Nun komme ich zu dir, Julia! Es braucht positive Zukunftsbilder. Ich glaube, es braucht nicht diese Weltuntergangsszenarien. Mir kommt das immer ein bisschen vor wie ein negatives, depressives Gewerkschaftsseminar der Siebziger; ich sehe da immer Lino­leumboden vor mir! Das ist nicht die Haltung, die wir brauchen. Wir brauchen die Haltung, dass wir das schaffen können! „Bob der Baumeister“ brauchen wir: Können wir das schaffen? – Ja, wir schaffen das gemeinsam! – Das brauchen wir. (Beifall bei der ÖVP. – Zwischenruf bei der SPÖ.)

Ich bin gerade im Moment unglaublich zuversichtlich angesichts dessen, was wir mit den Impfstoffen geschafft haben.

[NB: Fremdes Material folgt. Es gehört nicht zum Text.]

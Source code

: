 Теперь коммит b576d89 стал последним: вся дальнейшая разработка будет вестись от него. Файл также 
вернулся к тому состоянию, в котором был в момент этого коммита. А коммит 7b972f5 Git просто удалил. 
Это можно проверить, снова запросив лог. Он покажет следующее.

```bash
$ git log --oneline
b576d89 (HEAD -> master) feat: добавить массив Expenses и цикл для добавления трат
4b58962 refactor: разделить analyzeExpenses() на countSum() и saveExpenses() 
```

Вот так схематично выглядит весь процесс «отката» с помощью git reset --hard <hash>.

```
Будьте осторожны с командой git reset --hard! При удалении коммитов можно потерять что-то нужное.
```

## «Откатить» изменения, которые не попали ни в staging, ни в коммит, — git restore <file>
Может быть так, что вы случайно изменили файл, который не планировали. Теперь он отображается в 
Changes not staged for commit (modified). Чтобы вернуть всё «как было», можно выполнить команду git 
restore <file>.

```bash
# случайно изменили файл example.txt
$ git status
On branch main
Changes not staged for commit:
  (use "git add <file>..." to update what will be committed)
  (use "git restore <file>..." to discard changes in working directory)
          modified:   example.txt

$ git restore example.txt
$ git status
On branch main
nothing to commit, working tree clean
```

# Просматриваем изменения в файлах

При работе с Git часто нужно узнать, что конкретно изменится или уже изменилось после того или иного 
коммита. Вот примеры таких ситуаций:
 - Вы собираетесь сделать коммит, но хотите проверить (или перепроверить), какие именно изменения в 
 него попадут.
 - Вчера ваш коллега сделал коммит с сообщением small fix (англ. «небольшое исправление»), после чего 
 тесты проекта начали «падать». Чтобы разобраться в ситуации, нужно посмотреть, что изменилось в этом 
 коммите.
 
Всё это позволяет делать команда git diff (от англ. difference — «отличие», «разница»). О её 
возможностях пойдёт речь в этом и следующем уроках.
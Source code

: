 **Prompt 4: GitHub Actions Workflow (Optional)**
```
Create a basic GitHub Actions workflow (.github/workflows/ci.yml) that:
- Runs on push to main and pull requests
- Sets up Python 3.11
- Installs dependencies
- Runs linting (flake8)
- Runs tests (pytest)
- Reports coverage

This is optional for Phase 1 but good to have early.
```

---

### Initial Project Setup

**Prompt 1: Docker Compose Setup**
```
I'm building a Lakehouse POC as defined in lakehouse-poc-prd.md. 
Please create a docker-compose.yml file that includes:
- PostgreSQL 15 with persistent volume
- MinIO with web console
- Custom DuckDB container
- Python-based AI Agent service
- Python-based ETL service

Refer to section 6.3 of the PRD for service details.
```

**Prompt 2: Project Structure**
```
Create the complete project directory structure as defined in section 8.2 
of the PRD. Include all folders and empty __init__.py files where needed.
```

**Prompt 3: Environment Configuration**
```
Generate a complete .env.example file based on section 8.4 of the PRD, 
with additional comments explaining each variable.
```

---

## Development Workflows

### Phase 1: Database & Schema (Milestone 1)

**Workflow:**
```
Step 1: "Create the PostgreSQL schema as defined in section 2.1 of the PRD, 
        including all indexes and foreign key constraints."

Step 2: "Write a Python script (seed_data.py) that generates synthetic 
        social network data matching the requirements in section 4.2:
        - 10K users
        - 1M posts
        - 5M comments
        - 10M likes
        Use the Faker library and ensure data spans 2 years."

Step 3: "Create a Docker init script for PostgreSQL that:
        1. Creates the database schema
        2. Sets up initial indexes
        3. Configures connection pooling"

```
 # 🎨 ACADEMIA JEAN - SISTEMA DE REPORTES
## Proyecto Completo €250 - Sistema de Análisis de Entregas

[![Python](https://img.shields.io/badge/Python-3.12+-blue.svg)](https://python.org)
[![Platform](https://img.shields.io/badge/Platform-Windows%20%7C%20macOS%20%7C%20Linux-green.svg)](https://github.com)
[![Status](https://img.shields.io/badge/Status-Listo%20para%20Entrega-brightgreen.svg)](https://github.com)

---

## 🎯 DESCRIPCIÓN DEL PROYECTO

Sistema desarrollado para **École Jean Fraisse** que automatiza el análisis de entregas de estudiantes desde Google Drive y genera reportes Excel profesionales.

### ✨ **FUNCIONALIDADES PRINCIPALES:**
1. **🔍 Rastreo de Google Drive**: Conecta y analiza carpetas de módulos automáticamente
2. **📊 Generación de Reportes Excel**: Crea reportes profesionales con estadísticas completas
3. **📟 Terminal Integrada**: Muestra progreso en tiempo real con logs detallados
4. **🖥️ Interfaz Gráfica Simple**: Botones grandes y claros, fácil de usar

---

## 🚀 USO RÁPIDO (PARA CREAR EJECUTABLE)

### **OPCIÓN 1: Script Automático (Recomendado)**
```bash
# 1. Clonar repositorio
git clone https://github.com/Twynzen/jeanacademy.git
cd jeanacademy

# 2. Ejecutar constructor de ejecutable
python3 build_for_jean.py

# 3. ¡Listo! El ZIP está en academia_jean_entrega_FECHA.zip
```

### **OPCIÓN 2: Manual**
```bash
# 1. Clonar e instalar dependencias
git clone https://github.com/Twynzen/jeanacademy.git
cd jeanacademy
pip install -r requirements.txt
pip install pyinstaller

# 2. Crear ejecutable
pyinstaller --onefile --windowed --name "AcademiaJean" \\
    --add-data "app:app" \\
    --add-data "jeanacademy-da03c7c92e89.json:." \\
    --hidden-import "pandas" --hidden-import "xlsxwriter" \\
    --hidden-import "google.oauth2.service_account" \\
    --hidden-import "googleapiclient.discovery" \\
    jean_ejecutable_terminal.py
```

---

Vor einem Jahr hat diese Krise begonnen, und die Mensch­heit hat es geschafft, über Kollaboration innerhalb eines Jahres einen Impfstoff zu entwickeln, den wir nun in der Breite verteilen können. Reden wir einmal nicht über Details! Alle anderen Seuchen haben ein Drittel der Weltbevölkerung hinweggerafft, doch wir haben es geschafft, und das ist die Brillanz der Menschheit. Ich glaube, das sollten wir einmal sehen: Wir können es gemeinsam schaffen. (Beifall bei ÖVP und Grünen.)

Zu guter Letzt danke ich für diese konstruktiven Gespräche. Für mich war es ein Erlebnis. Danke, Lukas, für deine Sitzungsführung und für das Einladen der Experten. Danke vielmals, du hast das sehr souverän und großartig gemacht, und ich kann nur versichern: Für uns von der Volkspartei sind die Anliegen von fundamentaler Wichtigkeit. Die ÖVP steht in Verbindung mit der Wirtschaft und mit der Umwelt. Ja, die Wirtschaft ist mit uns in Verbindung – das ist der Geist der ökosozialen Marktwirtschaft, der schon vor Jahrzehnten geprägt worden ist, und wir sind ihm tief verbunden. Ich glaube, es darf auf Klimaanliegen kein Copyright geben, das ist in unserer DNA genauso wie in Ihrer. Wir müssen das zu unserem gemeinsamen Thema machen, sonst werden wir es nicht schaffen.

Heute ist Freitag – ein ganz spezieller, freudvoller, sonniger Friday for Future. (Beifall bei ÖVP und Grünen.)

11.29

Präsident Mag. Wolfgang Sobotka: Zu einer tatsächlichen Berichtigung hat sich Abgeordneter Kassegger zu Wort gemeldet. – Bitte.